『 ひとつの充実として 』

2017年11月5日(日) 召天者記念礼拝
コヘレト3:18-22、マルコ13:8-13

人間は、自分がやがて死を迎える存在であることを知っている。だから人間だけが葬儀を営む。葬儀の始まりは人類の歴史の始まりでもある。そして葬儀とは極めて宗教的な営みである。だから人類の始まりは宗教の始まりでもあると言える。

だれも死んだ後のことを見た人はいない。自分の存在がなくなることへの不安が、人を宗教へと向かわせてきのであろう。人は死んだらどうなるのか?その問いに聖書はどう答えてくれるのだろうか。

旧約聖書の古い時代の文献は、死後の世界への必要以上の関心が見られない。「アブラハムは長寿を全うし、満ち足りて死に、先祖の列に加えられた。」そのような記述が淡々と繰り返される。
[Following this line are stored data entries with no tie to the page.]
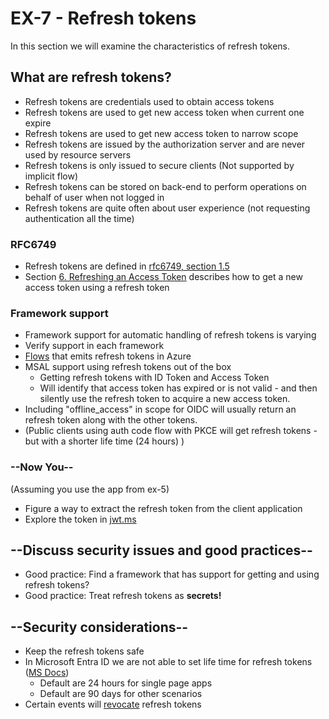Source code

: # EX-7 - Refresh tokens

In this section we will examine the characteristics of refresh tokens.

## What are refresh tokens?

* Refresh tokens are credentials used to obtain access tokens
* Refresh tokens are used to get new access token when current one expire
* Refresh tokens are used to get new access token to narrow scope
* Refresh tokens are issued by the authorization server and are never used by resource servers
* Refresh tokens is only issued to secure clients (Not supported by implicit flow)
* Refresh tokens can be stored on back-end to perform operations on behalf of user when not logged in
* Refresh tokens are quite often about user experience (not requesting authentication all the time)

### RFC6749

* Refresh tokens are defined in [rfc6749, section 1.5](https://tools.ietf.org/html/rfc6749#section-1.5)
* Section [6.  Refreshing an Access Token](https://datatracker.ietf.org/doc/html/rfc6749#section-6) describes how to get a new access token using a refresh token

### Framework support

* Framework support for automatic handling of refresh tokens is varying
* Verify support in each framework
* [Flows](https://docs.microsoft.com/nb-no/azure/active-directory/develop/msal-authentication-flows#how-each-flow-emits-tokens-and-codes) that emits refresh tokens in Azure
* MSAL support using refresh tokens out of the box
  * Getting refresh tokens with ID Token and Access Token
  * Will identify that access token has expired or is not valid - and then silently use the refresh token to acquire a new access token.
* Including "offline_access" in scope for OIDC will usually return an refresh token along with the other tokens.
* (Public clients using auth code flow with PKCE will get refresh tokens - but with a shorter life time (24 hours) )

### --Now You--

(Assuming you use the app from ex-5)

* Figure a way to extract the refresh token from the client application
* Explore the token in [jwt.ms](https://jwt.ms)

## --Discuss security issues and good practices--

* Good practice: Find a framework that has support for getting and using refresh tokens?
* Good practice: Treat refresh tokens as **secrets!**

## --Security considerations--

* Keep the refresh tokens safe
* In Microsoft Entra ID we are not able to set life time for refresh tokens ([MS Docs](https://learn.microsoft.com/en-us/azure/active-directory/develop/refresh-tokens))
  * Default are 24 hours for single page apps
  * Default are 90 days for other scenarios
* Certain events will [revocate](https://learn.microsoft.com/en-us/azure/active-directory/develop/refresh-tokens#revocation) refresh tokens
「先祖の列」つまり今ここに生きている自分につながる命の輪、そのひとコマとされることで満足していた心情がうかがえる。

しかし後期ユダヤ教の時代になると、終末論、復活思想などが見られるようになる(ダニエル書、エゼキエル書、マラキ書など)。ユダヤ教への迫害や弾圧により心ならずも死を迎えなければならなかった人はどうなるのか?その問いに答える形で終末信仰が語られるようになり、それが新約聖書にも影響を与えている。

けれども旧約聖書には異なる記述もある。そのひとつがコヘレトの言葉である。「すべては塵からなった。すべては塵に返る。死後どうなるのかを、誰が見せてくれよう。」そのように醒めたように語り、「人間の幸福は、自分の業によって楽しみを得ること」、すなわち今生きている日々を楽しく過ごすことだ、と語る。これはこれでひとつの人生観を表している。

「7人の夫と次々に死に別れた妻は、復活の時には誰の妻になるのか?」このようなサドカイ派の人々のいじわるな質問に、イエスは「あなたがたは大変な思い違いをしている」と言われる。「復活の時には嫁いだりめとったりはしない。天使のようになるのだ。」と。どういう意味なのだろうか。

それは、自分の死後のことを、今の自分の尺度や考え方でとらえることはできない、ということではないか。そしてイエスは肝心なことを言われる。「神は死んだ者の神ではなく、生きている者の神である。」私たちが神との関わりを感じることができるのは、とりあえず今生きている時だけだ。だから死んだ後のことを先取りするのではなく、今この時を大切に生きていきなさい、ということだ。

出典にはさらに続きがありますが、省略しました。